L’educazione, per P. Morell, era l’insieme dei mezzi che permettono a ciascun giovane di raggiungere la propria umanità, inserendolo così nella comunità umana. Ecco, allora, che l’educazione Cristiana non rappresentava – e non rappresenta – un di più, né tanto meno un’azione supplementare, bensì l’”essenziale” obiettivo di ricerca. Egli ebbe modo, così, di avvicinare un numero grandissimo di ragazzi e ragazze, di indicare loro motivazioni e valori esistenziali, di aiutarli a vivere la loro età con gioia e allegria in un ambito in grado di sostenere la loro crescita umana e Cristiana. Questo suo impegno educativo e formativo non si racchiuse nel Centro Giovanile Card. Schuster, ma si allargò sino a sollecitare e a collaborare corresponsabilmente alla “Consulta diocesana dello sport”, nonché a sostenere, di cui ebbe a divenirne Presidente, la FISIAE / Federazione Italiana Sportiva Istituti di Attività Educative, organo di promozione e coordinamento dello sport nelle Scuole Cattoliche. Operò indicando lo sport, l’attività sportiva, come momento di autentica crescita culturale, capace di sconfiggere quel concetto di cultura ancor oggi presente nella nostra società che la identifica unicamente nel possesso di strumenti spesso privi di un’anima. Moti furono gli attestati di benemerenza, tra cui l’“Ambrogino d’Oro” del Comune di Milano, e la dedicazione di una via.

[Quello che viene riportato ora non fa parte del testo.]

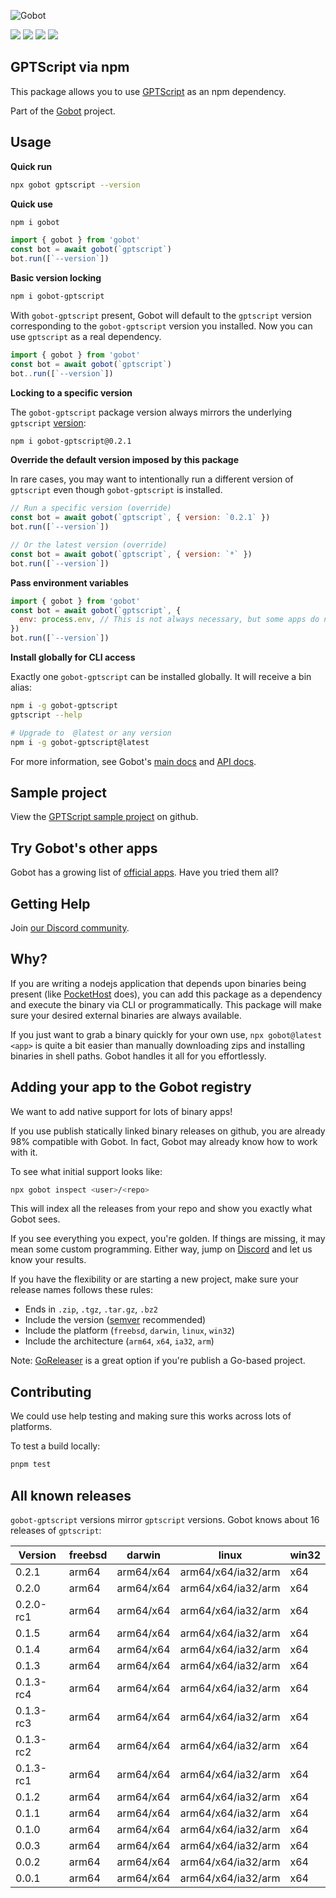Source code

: ![Gobot](https://raw.githubusercontent.com/benallfree/gobot/v1.0.0-alpha.32/assets/gobot-banner-300x.png)

![](https://img.shields.io/npm/v/gobot-gptscript) ![](https://img.shields.io/npm/dt/gobot-gptscript) ![](https://img.shields.io/github/commit-activity/t/benallfree/gobot) ![](https://img.shields.io/github/stars/benallfree/gobot)

## GPTScript via npm

This package allows you to use [GPTScript](https://gptscript.ai/) as an npm dependency.

Part of the [Gobot](https://www.npmjs.com/package/gobot) project.

## Usage

**Quick run**

```bash
npx gobot gptscript --version
```

**Quick use**

```bash
npm i gobot
```

```js
import { gobot } from 'gobot'
const bot = await gobot(`gptscript`)
bot.run([`--version`])
```

**Basic version locking**

```bash
npm i gobot-gptscript
```

With `gobot-gptscript` present, Gobot will default to the `gptscript` version corresponding to the `gobot-gptscript` version you installed. Now you can use `gptscript` as a real dependency.

```js
import { gobot } from 'gobot'
const bot = await gobot(`gptscript`)
bot..run([`--version`])
```

**Locking to a specific version**

The `gobot-gptscript` package version always mirrors the underlying `gptscript` [version](#known-versions):

```bash
npm i gobot-gptscript@0.2.1
```

**Override the default version imposed by this package**

In rare cases, you may want to intentionally run a different version of `gptscript` even though `gobot-gptscript` is installed.

```js
// Run a specific version (override)
const bot = await gobot(`gptscript`, { version: `0.2.1` })
bot.run([`--version`])

// Or the latest version (override)
const bot = await gobot(`gptscript`, { version: `*` })
bot.run([`--version`])
```

**Pass environment variables**

```js
import { gobot } from 'gobot'
const bot = await gobot(`gptscript`, {
  env: process.env, // This is not always necessary, but some apps do need it
})
bot.run([`--version`])
```

**Install globally for CLI access**

Exactly one `gobot-gptscript` can be installed globally. It will receive a bin alias:

```bash
npm i -g gobot-gptscript
gptscript --help

# Upgrade to  @latest or any version
npm i -g gobot-gptscript@latest
```

For more information, see Gobot's [main docs](https://www.npmjs.com/package/gobot) and [API docs](https://github.com/benallfree/gobot/blob/v1.0.0-alpha.32/docs/readme.md).

## Sample project

View the [GPTScript sample project](https://github.com/benallfree/gobot/tree/v1.0.0-alpha.32/src/apps/gptscript/sample-project) on github.

## Try Gobot's other apps

Gobot has a growing list of [official apps](https://www.npmjs.com/package/gobot#official-gobot-apps). Have you tried them all?

## Getting Help

Join [our Discord community](https://discord.gg/977kMmFnXc).

## Why?

If you are writing a nodejs application that depends upon binaries being present (like [PocketHost](https://github.com/pockethost/pockethost) does), you can add this package as a dependency and execute the binary via CLI or programmatically. This package will make sure your desired external binaries are always available.

If you just want to grab a binary quickly for your own use, `npx gobot@latest <app>` is quite a bit easier than manually downloading zips and installing binaries in shell paths. Gobot handles it all for you effortlessly.

## Adding your app to the Gobot registry

We want to add native support for lots of binary apps!

If you use publish statically linked binary releases on github, you are already 98% compatible with Gobot. In fact, Gobot may already know how to work with it.

To see what initial support looks like:

```bash
npx gobot inspect <user>/<repo>
```

This will index all the releases from your repo and show you exactly what Gobot sees.

If you see everything you expect, you're golden. If things are missing, it may mean some custom programming. Either way, jump on [Discord](https://discord.gg/977kMmFnXc) and let us know your results.

If you have the flexibility or are starting a new project, make sure your release names follows these rules:

- Ends in `.zip`, `.tgz`, `.tar.gz`, `.bz2`
- Include the version ([semver](https://semver.org) recommended)
- Include the platform (`freebsd`, `darwin`, `linux`, `win32`)
- Include the architecture (`arm64`, `x64`, `ia32`, `arm`)

Note: [GoReleaser](https://goreleaser.com/) is a great option if you're publish a Go-based project.

## Contributing

We could use help testing and making sure this works across lots of platforms.

To test a build locally:

```bash
pnpm test
```

## All known releases

`gobot-gptscript` versions mirror `gptscript` versions. Gobot knows about 16 releases of `gptscript`:

| Version   | freebsd | darwin    | linux              | win32 |
| --------- | ------- | --------- | ------------------ | ----- |
| 0.2.1     | arm64   | arm64/x64 | arm64/x64/ia32/arm | x64   |
| 0.2.0     | arm64   | arm64/x64 | arm64/x64/ia32/arm | x64   |
| 0.2.0-rc1 | arm64   | arm64/x64 | arm64/x64/ia32/arm | x64   |
| 0.1.5     | arm64   | arm64/x64 | arm64/x64/ia32/arm | x64   |
| 0.1.4     | arm64   | arm64/x64 | arm64/x64/ia32/arm | x64   |
| 0.1.3     | arm64   | arm64/x64 | arm64/x64/ia32/arm | x64   |
| 0.1.3-rc4 | arm64   | arm64/x64 | arm64/x64/ia32/arm | x64   |
| 0.1.3-rc3 | arm64   | arm64/x64 | arm64/x64/ia32/arm | x64   |
| 0.1.3-rc2 | arm64   | arm64/x64 | arm64/x64/ia32/arm | x64   |
| 0.1.3-rc1 | arm64   | arm64/x64 | arm64/x64/ia32/arm | x64   |
| 0.1.2     | arm64   | arm64/x64 | arm64/x64/ia32/arm | x64   |
| 0.1.1     | arm64   | arm64/x64 | arm64/x64/ia32/arm | x64   |
| 0.1.0     | arm64   | arm64/x64 | arm64/x64/ia32/arm | x64   |
| 0.0.3     | arm64   | arm64/x64 | arm64/x64/ia32/arm | x64   |
| 0.0.2     | arm64   | arm64/x64 | arm64/x64/ia32/arm | x64   |
| 0.0.1     | arm64   | arm64/x64 | arm64/x64/ia32/arm | x64   |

Ricordando l’impegno educativo profuso da questo figlio di Sant’Ignazio, gli dobbiamo la riscoperta degli autentici valori dell’educazione sportiva come occasione e strumento per fronteggiare il disagio presente nella nostra società, per superare i rischi e le devianze, per correggere arroganze e violenze inutili e per favorire l’integrazione, la convivenza e la solidarietà. Quindi non un semplice ricordo, ma l’assunzione di un debito di riconoscenza. Chi ha avuto modo di conoscerlo, ha saputo apprezzarne la statura, e di lui non solo ha colto, ma ha trattenuto per sé orientamenti e riferimenti che spesso ne hanno cambiato la vita.